I know people. People younger than me. Who are into The fucking Smiths. Listen, I appreciate The Smiths, I respect their influence and importance, but I have actually paid a smidgen of attention to music over the pat 30 years and know how their sound has been rendered obsolete and dated by the groups they influenced. That’s how evolution works. Listen, I got a lora lora respect for apes, but you put an ape against me in a series of chess matches I guarantee I’ll win almost two thirds of the time.
And anyway: Morrissey, anyone? Isn’t being into The Smiths in (kayfabe) 2017 only slightly more forgivable than being into The Glitter Band?
The Smiths don’t have one album anyway near as good as ‘Home, Like Noplace There is’. And this isn’t Hotelier’s best album
Another ill advised rearward action (get your head out of the fucking gutter! You are disgusting!) is to go backward through an artist’s chronology. If you fall in love with one piece of an artist’s work, and decide your obsession merits further investigation into their back catalogue, you will almost always be disappointed.

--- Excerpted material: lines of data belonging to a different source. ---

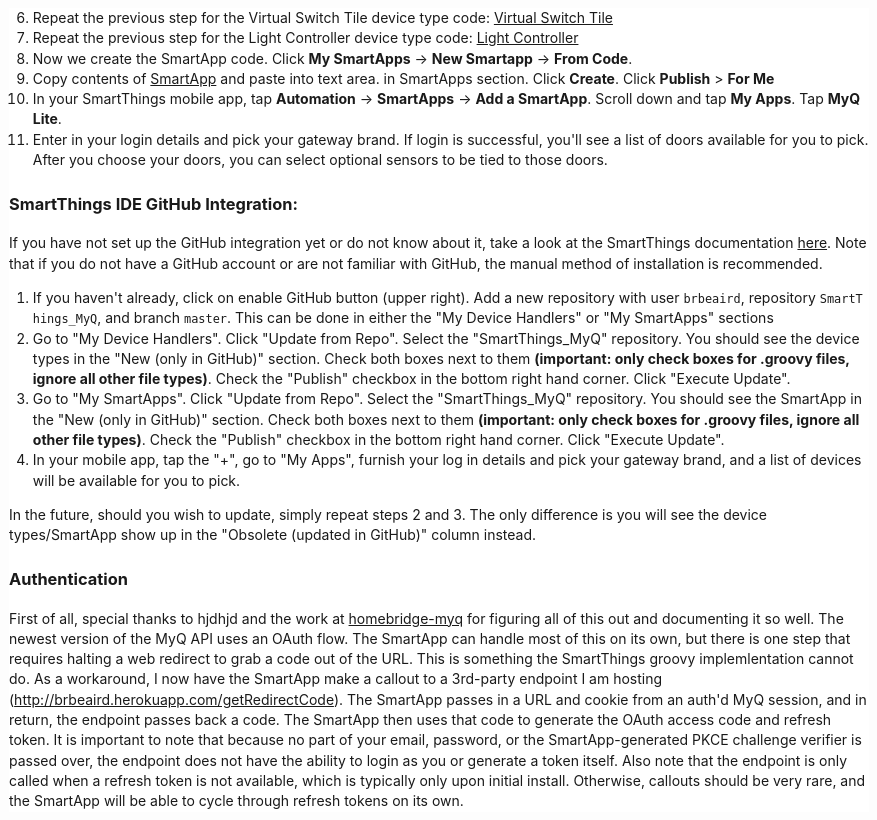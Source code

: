 6. Repeat the previous step for the Virtual Switch Tile device type code: <a href="https://raw.githubusercontent.com/brbeaird/SmartThings_MyQ/master/devicetypes/brbeaird/virtual-switch.src/virtual-switch.groovy">Virtual Switch Tile</a>
6. Repeat the previous step for the Light Controller device type code: <a href="https://raw.githubusercontent.com/brbeaird/SmartThings_MyQ/master/devicetypes/brbeaird/myq-light-controller.src/myq-light-controller.groovy">Light Controller</a>
6. Now we create the SmartApp code. Click **My SmartApps** -> **New Smartapp** -> **From Code**.
7. Copy contents of <a href="https://raw.githubusercontent.com/brbeaird/SmartThings_MyQ/master/smartapps/brbeaird/myq-lite.src/myq-lite.groovy">SmartApp</a> and paste into text area. in SmartApps section. Click **Create**. Click **Publish** > **For Me**
8. In your SmartThings mobile app, tap **Automation** -> **SmartApps** -> **Add a SmartApp**. Scroll down and tap **My Apps**. Tap **MyQ Lite**.
9. Enter in your login details and pick your gateway brand. If login is successful, you'll see a list of doors available for you to pick. After you choose your doors, you can select optional sensors to be tied to those doors.

### SmartThings IDE GitHub Integration:

If you have not set up the GitHub integration yet or do not know about it, take a look at the SmartThings documentation [here](http://docs.smartthings.com/en/latest/tools-and-ide/github-integration.html). Note that if you do not have a GitHub account or are not familiar with GitHub, the manual method of installation is recommended.

1. If you haven't already, click on enable GitHub button (upper right). Add a new repository with user `brbeaird`, repository `SmartThings_MyQ`, and branch `master`. This can be done in either the "My Device Handlers" or "My SmartApps" sections
2. Go to "My Device Handlers". Click "Update from Repo". Select the "SmartThings_MyQ" repository. You should see the device types in the "New (only in GitHub)" section. Check both boxes next to them **(important: only check boxes for .groovy files, ignore all other file types)**. Check the "Publish" checkbox in the bottom right hand corner. Click "Execute Update".
3. Go to "My SmartApps". Click "Update from Repo". Select the "SmartThings_MyQ" repository. You should see the SmartApp in the "New (only in GitHub)" section. Check both boxes next to them **(important: only check boxes for .groovy files, ignore all other file types)**. Check the "Publish" checkbox in the bottom right hand corner. Click "Execute Update".
4. In your mobile app, tap the "+", go to "My Apps", furnish your log in details and pick your gateway brand, and a list of devices will be available for you to pick.

In the future, should you wish to update, simply repeat steps 2 and 3. The only difference is you will see the device types/SmartApp show up in the "Obsolete (updated in GitHub)" column instead.

### Authentication
First of all, special thanks to hjdhjd and the work at [homebridge-myq](https://github.com/hjdhjd/homebridge-myq) for figuring all of this out and documenting it so well. 
The newest version of the MyQ API uses an OAuth flow. The SmartApp can handle most of this on its own, but there is one step that requires halting a web redirect to grab a code out of the URL. This is something the SmartThings groovy implemlentation cannot do. As a workaround, I now have the SmartApp make a callout to a 3rd-party endpoint I am hosting (http://brbeaird.herokuapp.com/getRedirectCode). The SmartApp passes in a URL and cookie from an auth'd MyQ session, and in return, the endpoint passes back a code. The SmartApp then uses that code to generate the OAuth access code and refresh token. It is important to note that because no part of your email, password, or the SmartApp-generated PKCE challenge verifier is passed over, the endpoint does not have the ability to login as you or generate a token itself. Also note that the endpoint is only called when a refresh token is not available, which is typically only upon initial install. Otherwise, callouts should be very rare, and the SmartApp will be able to cycle through refresh tokens on its own.

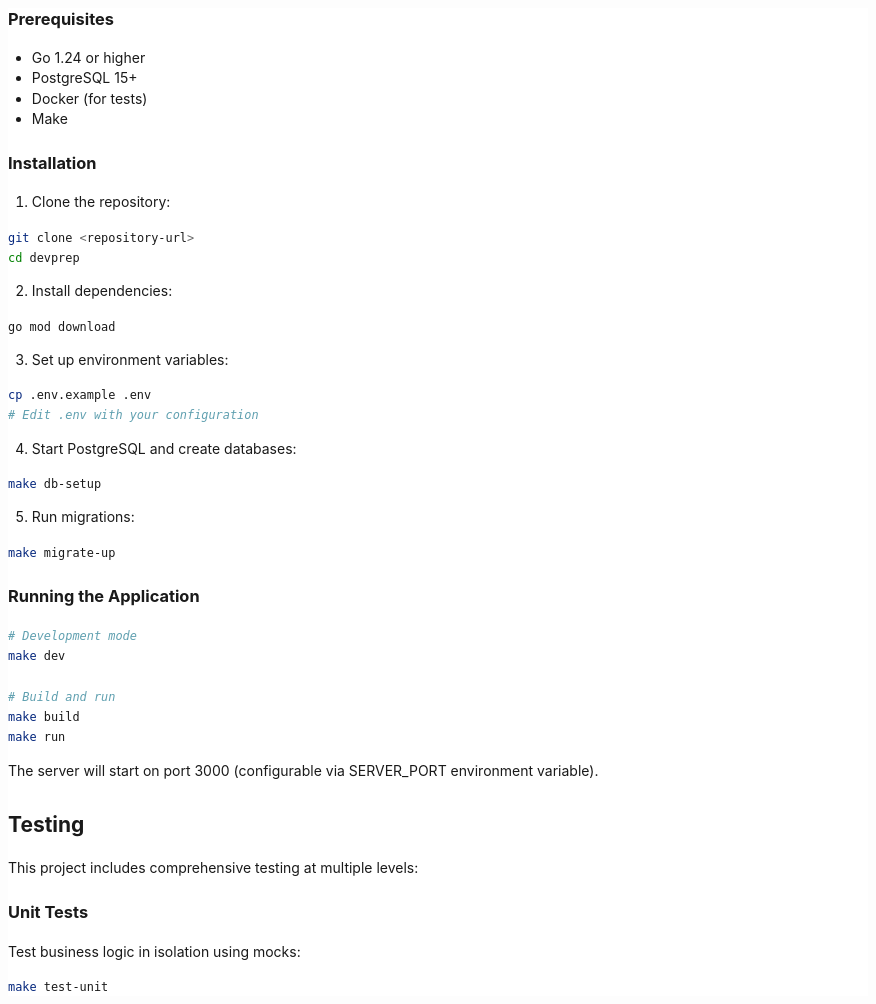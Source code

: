### Prerequisites

- Go 1.24 or higher
- PostgreSQL 15+
- Docker (for tests)
- Make

### Installation

1. Clone the repository:
```bash
git clone <repository-url>
cd devprep
```

2. Install dependencies:
```bash
go mod download
```

3. Set up environment variables:
```bash
cp .env.example .env
# Edit .env with your configuration
```

4. Start PostgreSQL and create databases:
```bash
make db-setup
```

5. Run migrations:
```bash
make migrate-up
```

### Running the Application

```bash
# Development mode
make dev

# Build and run
make build
make run
```

The server will start on port 3000 (configurable via SERVER_PORT environment variable).

## Testing

This project includes comprehensive testing at multiple levels:

### Unit Tests
Test business logic in isolation using mocks:
```bash
make test-unit
```

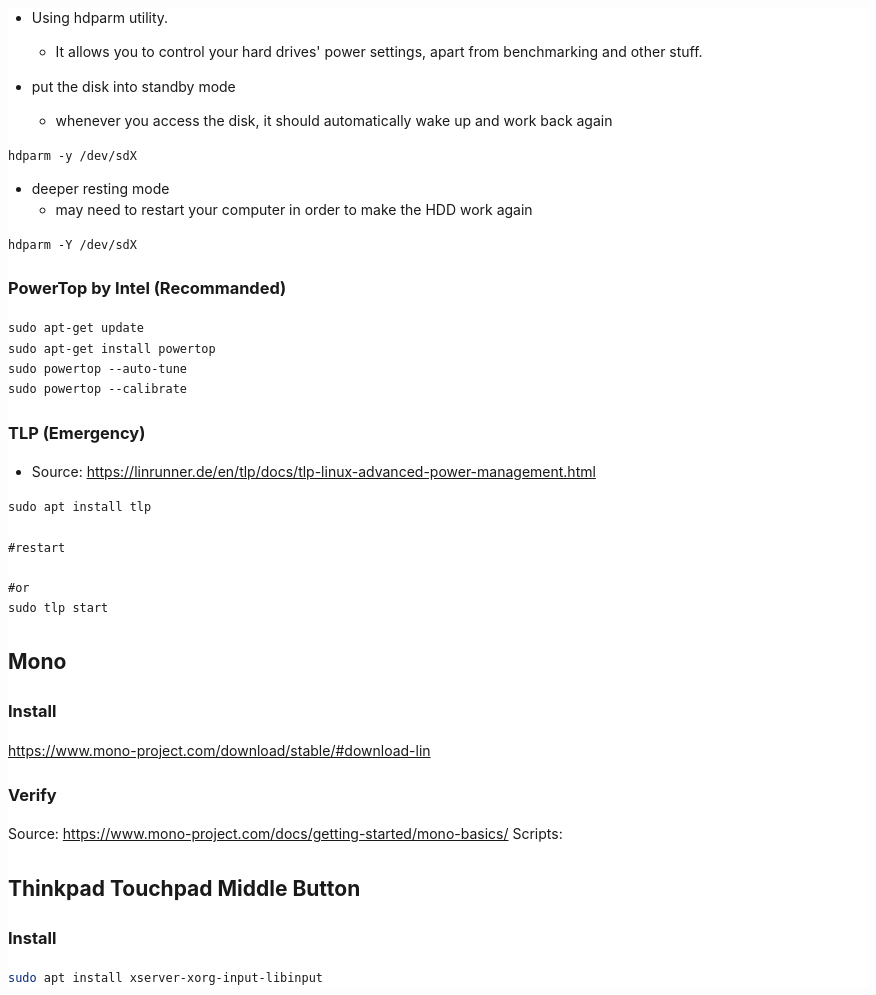 - Using  hdparm utility.
    - It allows you to control your hard drives' power settings, apart from benchmarking and other stuff.

- put the disk into standby mode
    - whenever you access the disk, it should automatically wake up and work back again
```
hdparm -y /dev/sdX
```

- deeper resting mode
    - may need to restart your computer in order to make the HDD work again
```
hdparm -Y /dev/sdX
```

### PowerTop by Intel (Recommanded)
```
sudo apt-get update
sudo apt-get install powertop
sudo powertop --auto-tune
sudo powertop --calibrate
```


### TLP (Emergency)
- Source: https://linrunner.de/en/tlp/docs/tlp-linux-advanced-power-management.html

```
sudo apt install tlp

#restart

#or
sudo tlp start 
```
## Mono

### Install
https://www.mono-project.com/download/stable/#download-lin

### Verify
Source: https://www.mono-project.com/docs/getting-started/mono-basics/
Scripts: 




## Thinkpad Touchpad Middle Button
### Install
```bash
sudo apt install xserver-xorg-input-libinput
```
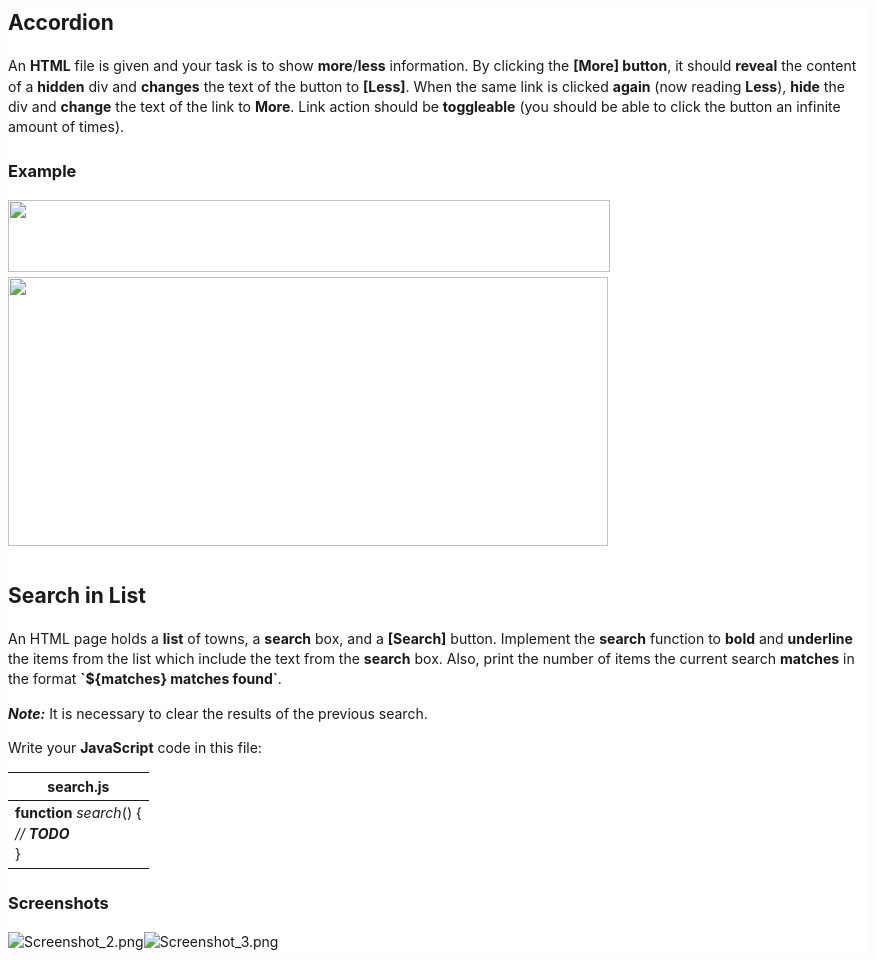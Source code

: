 ## Accordion

An **HTML** file is given and your task is to show **more**/**less**
information. By clicking the **\[More\] button**, it should **reveal**
the content of a **hidden** div and **changes** the text of the button
to **\[Less\]**. When the same link is clicked **again** (now reading
**Less**), **hide** the div and **change** the text of the link to
**More**. Link action should be **toggleable** (you should be able to
click the button an infinite amount of times).

### Example

<img src="media/image2.png" style="width:6.27in;height:0.74566in" />

<img src="media/image3.png" style="width:6.24616in;height:2.8in" />

## Search in List

An HTML page holds a **list** of towns, a **search** box, and a
**\[Search\]** button. Implement the **search** function to **bold** and
**underline** the items from the list which include the text from the
**search** box. Also, print the number of items the current search
**matches** in the format **\`\${matches} matches found\`**.

***Note:*** It is necessary to clear the results of the previous search.

Write your **JavaScript** code in this file:

<table>
<colgroup>
<col style="width: 100%" />
</colgroup>
<thead>
<tr class="header">
<th>search.js</th>
</tr>
</thead>
<tbody>
<tr class="odd">
<td><strong>function</strong> <em>search</em>() {<br />
<em>// <strong>TODO<br />
</strong></em>}</td>
</tr>
</tbody>
</table>

### Screenshots

<img src="media/image4.png" style="width:2.4691in;height:4.00056in"
alt="Screenshot_2.png" /><img src="media/image5.png" style="width:2.4415in;height:4.03367in"
alt="Screenshot_3.png" />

Those things you loved about that recent work? Yeah, turns out the artist hadn’t quite worked those bits out. Also, there are loads of bits that they decided to do away with by the time they reached the work that you loved, and you can really appreciate their thinking. The piece of art you loved, the artist had to learn how to make, and more than likely they hadn’t yet learned in the past.
If you fall in love with ‘Goodfellas’, then you’ll always be slightly disappointed by Scorcese’s early masterpieces like Raging Bull, because the stylish flourishes and ingenious musical accompaniments that you loved in his 1990 film aren’t really there yet. If you fell in love with Goodfellas Pizza, then… jeez… I dunno, I’m guessing everything’s a bit of a disappointment because you’re a bit of a weirdo.
Imagine if you fell in love with ‘Lemonade‘, because you have two ears and a fucking heart*, and then decided to investigate her previous album ‘Beyoncé’. Now, ‘Beyoncé’ is a record that I freaking loved when I first heard it (and still consider it a mini masterpiece), but revisiting the visual album when writing up my review of The Greatest Album of the 21st Century it sounded so immature to me, so inattentive, so unartistic. And this is coming from someone who lived through it, I can’t imagine someone visiting the album blind.
Fuck me though, XO, aye? That’s what a spectacular orgasm sounds like.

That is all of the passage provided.